With women and people of color elected in larger numbers in many states, legislatures are being forced to confront longstanding dress codes that are increasingly viewed as sexist and racist.

“These rules make it OK for us to judge people based on the way they dress or how they look, and I just feel that’s super problematic,” said Jonathon Acosta, the 31-year-old Democratic state senator from Rhode Island. “I assure you that what I wear does not influence the quality of the work I produce.”

The National Conference of State Legislatures hasn’t tallied how many legislatures are considering or have adopted rules addressing attire this year. But the Denver-based organization said roughly half of all state legislatures had some sort of formalized dress code in 2019.

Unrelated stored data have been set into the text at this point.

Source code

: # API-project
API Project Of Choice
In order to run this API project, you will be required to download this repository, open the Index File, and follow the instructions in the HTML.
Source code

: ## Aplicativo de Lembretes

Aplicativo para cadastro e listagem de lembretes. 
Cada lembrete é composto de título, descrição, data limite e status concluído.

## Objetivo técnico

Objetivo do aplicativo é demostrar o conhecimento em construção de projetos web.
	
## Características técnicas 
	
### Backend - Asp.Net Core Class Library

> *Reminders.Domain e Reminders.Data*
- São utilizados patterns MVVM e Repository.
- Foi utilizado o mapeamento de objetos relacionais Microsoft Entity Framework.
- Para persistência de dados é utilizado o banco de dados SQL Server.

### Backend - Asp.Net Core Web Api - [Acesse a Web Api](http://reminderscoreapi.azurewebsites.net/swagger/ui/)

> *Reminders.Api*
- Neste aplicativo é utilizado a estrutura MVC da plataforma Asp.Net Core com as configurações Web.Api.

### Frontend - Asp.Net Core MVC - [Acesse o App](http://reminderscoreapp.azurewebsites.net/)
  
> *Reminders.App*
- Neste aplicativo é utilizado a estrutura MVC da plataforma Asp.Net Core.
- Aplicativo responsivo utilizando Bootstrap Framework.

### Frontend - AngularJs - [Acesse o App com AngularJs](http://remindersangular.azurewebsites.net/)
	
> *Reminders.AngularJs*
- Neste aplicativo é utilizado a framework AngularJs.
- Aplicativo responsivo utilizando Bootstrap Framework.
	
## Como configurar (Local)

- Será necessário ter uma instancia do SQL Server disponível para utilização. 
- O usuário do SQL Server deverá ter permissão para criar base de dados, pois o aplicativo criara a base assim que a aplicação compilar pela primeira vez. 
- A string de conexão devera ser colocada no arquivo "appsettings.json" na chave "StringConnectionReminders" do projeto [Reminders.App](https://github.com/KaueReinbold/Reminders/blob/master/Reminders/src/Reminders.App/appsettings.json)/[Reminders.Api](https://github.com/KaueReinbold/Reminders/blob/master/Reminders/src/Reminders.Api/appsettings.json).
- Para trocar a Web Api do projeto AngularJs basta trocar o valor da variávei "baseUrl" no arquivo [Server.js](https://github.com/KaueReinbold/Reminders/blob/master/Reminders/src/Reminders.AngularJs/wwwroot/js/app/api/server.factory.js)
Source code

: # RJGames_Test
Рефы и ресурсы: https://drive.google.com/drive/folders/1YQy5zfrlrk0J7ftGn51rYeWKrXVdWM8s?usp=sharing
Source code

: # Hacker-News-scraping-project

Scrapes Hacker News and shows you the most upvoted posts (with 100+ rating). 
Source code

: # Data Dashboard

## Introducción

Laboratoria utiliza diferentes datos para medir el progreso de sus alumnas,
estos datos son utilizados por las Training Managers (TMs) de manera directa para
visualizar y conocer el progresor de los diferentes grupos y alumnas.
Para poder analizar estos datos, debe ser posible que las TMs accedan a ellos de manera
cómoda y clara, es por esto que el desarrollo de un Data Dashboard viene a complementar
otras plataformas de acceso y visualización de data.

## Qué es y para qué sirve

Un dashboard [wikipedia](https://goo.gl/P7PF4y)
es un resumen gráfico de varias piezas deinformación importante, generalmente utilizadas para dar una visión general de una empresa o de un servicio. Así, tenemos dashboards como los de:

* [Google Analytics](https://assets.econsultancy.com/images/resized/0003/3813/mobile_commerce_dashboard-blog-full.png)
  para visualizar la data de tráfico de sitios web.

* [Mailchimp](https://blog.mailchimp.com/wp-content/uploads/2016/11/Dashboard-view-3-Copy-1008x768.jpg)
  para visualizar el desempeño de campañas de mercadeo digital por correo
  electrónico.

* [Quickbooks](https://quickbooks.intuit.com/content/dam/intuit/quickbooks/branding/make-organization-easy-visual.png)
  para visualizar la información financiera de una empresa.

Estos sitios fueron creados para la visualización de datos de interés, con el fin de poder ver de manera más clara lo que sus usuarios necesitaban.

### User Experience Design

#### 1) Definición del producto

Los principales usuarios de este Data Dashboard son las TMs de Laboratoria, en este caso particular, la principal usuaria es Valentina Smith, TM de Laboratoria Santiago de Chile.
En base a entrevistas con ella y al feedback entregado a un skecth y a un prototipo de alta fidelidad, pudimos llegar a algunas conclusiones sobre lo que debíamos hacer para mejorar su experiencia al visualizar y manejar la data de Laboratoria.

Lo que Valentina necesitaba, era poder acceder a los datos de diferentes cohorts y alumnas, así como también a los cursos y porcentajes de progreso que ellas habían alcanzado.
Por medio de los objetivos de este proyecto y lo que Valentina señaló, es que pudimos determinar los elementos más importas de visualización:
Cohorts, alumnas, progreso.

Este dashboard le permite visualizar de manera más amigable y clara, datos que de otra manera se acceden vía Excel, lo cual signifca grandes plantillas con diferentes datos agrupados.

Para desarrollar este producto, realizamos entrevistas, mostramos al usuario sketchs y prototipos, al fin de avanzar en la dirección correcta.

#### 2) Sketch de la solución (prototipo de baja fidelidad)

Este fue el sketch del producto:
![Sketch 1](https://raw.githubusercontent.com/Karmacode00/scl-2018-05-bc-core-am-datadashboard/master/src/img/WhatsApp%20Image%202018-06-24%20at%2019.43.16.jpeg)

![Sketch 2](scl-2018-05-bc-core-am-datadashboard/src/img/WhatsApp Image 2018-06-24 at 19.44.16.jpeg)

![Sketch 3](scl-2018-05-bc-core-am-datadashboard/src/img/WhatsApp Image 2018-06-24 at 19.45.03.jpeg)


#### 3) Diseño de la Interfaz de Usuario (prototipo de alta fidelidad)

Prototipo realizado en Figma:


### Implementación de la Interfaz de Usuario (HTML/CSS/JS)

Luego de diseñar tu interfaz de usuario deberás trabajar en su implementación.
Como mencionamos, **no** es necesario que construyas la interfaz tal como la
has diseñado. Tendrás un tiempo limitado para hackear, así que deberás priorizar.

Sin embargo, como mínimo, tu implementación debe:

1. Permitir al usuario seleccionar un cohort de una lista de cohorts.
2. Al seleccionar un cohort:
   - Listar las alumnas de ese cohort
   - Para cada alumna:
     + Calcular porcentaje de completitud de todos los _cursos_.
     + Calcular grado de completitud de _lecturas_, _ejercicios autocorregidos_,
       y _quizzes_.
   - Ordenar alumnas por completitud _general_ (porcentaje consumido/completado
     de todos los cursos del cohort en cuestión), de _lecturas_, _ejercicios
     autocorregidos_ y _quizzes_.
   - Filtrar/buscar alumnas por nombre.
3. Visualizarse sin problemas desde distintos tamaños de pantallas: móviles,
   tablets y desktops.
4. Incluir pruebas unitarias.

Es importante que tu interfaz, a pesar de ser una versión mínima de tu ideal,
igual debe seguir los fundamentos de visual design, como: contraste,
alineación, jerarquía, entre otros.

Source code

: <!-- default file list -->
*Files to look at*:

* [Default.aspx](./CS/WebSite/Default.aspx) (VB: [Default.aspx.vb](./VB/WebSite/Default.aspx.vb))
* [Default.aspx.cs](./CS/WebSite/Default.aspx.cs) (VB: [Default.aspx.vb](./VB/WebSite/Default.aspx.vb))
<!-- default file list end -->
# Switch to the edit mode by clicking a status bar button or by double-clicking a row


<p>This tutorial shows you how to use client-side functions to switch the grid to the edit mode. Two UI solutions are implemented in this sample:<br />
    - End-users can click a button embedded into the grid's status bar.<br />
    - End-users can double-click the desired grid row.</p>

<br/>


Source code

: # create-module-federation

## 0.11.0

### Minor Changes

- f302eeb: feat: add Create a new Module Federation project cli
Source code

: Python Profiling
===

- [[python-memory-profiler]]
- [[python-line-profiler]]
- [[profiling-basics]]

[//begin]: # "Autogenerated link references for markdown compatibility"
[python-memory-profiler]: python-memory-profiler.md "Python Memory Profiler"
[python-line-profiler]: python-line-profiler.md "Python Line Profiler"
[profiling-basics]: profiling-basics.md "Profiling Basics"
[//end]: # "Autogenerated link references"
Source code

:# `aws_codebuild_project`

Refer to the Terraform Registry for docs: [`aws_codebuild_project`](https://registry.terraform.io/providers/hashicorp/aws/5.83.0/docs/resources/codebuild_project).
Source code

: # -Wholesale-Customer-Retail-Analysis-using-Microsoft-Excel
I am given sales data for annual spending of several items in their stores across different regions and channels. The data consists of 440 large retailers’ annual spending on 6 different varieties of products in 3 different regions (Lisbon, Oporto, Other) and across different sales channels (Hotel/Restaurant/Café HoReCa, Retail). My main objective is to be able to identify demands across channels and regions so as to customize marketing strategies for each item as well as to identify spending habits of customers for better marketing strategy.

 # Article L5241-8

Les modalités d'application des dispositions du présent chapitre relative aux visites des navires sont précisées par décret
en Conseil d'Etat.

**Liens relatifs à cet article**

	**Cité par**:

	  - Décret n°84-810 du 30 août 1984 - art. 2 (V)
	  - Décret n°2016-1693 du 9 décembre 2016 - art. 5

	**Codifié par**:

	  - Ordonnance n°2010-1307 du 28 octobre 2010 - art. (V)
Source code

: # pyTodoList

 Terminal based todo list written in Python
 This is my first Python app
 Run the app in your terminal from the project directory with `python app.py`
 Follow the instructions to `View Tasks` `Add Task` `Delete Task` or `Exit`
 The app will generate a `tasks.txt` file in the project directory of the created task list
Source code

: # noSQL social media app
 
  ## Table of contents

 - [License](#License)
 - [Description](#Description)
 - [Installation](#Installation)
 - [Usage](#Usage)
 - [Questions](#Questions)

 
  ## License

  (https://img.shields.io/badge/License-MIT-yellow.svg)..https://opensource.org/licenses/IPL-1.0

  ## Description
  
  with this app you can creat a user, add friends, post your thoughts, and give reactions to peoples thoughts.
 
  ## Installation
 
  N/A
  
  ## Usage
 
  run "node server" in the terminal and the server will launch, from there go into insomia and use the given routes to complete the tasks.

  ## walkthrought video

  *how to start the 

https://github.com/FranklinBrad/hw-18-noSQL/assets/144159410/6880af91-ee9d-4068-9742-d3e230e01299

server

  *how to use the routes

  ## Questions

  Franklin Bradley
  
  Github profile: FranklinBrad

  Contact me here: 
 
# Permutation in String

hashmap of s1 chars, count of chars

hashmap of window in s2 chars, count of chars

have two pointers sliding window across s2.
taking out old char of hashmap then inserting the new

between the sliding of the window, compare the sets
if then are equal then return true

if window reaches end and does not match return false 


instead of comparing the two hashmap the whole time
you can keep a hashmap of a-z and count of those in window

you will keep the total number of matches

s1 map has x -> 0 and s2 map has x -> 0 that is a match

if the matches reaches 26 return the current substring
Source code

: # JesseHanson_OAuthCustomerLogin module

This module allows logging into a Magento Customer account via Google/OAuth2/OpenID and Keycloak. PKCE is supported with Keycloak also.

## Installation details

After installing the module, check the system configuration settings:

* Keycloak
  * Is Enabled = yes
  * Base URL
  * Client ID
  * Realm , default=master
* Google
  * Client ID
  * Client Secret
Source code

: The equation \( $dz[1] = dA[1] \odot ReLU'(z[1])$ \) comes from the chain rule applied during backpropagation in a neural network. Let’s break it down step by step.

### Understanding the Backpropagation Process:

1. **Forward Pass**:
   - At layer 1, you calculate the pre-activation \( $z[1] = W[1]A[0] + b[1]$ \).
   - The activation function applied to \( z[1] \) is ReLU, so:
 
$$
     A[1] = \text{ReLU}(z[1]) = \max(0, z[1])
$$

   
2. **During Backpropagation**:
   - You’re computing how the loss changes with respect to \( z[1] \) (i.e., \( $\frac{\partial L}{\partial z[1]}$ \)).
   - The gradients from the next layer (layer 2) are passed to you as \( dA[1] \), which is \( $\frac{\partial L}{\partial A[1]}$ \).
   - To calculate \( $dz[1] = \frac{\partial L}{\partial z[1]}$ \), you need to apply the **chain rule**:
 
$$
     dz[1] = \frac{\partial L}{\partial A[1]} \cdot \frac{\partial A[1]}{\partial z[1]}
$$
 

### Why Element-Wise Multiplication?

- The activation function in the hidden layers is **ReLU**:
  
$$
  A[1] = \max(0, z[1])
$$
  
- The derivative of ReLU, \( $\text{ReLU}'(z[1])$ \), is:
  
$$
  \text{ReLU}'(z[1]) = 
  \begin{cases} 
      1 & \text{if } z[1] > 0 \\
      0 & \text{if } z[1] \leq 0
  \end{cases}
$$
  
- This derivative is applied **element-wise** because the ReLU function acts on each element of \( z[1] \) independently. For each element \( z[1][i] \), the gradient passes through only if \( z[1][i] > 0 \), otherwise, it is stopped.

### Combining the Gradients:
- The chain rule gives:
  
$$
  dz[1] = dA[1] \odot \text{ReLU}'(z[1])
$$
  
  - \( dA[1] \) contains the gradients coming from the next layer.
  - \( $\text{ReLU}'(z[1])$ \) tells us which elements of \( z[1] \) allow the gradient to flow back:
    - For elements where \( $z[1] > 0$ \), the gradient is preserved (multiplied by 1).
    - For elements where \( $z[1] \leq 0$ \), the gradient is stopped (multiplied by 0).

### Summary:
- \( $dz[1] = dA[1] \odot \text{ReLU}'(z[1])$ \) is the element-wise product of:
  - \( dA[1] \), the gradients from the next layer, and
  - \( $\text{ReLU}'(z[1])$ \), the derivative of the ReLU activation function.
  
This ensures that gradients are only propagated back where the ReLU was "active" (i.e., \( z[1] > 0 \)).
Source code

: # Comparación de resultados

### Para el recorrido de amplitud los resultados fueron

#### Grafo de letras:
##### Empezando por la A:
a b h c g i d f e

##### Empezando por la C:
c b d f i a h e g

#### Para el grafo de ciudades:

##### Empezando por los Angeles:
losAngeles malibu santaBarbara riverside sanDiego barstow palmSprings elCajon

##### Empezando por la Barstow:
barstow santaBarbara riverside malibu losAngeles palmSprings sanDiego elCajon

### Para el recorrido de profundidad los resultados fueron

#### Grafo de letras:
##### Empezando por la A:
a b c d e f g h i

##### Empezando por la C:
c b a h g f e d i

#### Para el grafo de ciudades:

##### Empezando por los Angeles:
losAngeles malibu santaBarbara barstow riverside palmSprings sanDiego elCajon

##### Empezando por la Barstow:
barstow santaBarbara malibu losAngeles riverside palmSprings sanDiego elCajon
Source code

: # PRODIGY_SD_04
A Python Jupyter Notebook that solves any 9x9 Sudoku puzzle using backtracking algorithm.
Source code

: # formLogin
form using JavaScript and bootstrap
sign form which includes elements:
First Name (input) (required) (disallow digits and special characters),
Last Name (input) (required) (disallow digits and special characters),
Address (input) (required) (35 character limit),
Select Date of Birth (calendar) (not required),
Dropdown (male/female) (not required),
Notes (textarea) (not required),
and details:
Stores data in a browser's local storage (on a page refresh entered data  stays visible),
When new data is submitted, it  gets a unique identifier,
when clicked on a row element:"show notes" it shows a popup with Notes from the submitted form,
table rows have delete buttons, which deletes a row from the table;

Debates over dress have also come up in Congress. Objections from female lawmakers to a longstanding ban on sleeveless tops and open-toed shoes in the House prompted former Republican Speaker Paul Ryan in 2017 to promise a review, though it’s unclear whether the rule was updated to reflect contemporary standards. Spokespersons for Democratic House Speaker Nancy Pelosi didn’t respond to phone and email messages seeking comment Wednesday.

On the other side of the globe, a Maori lawmaker won his battle against wearing a tie in the New Zealand Parliament last month. He derided the tie as a “colonial noose” and wore a traditional hei tiki pendant instead.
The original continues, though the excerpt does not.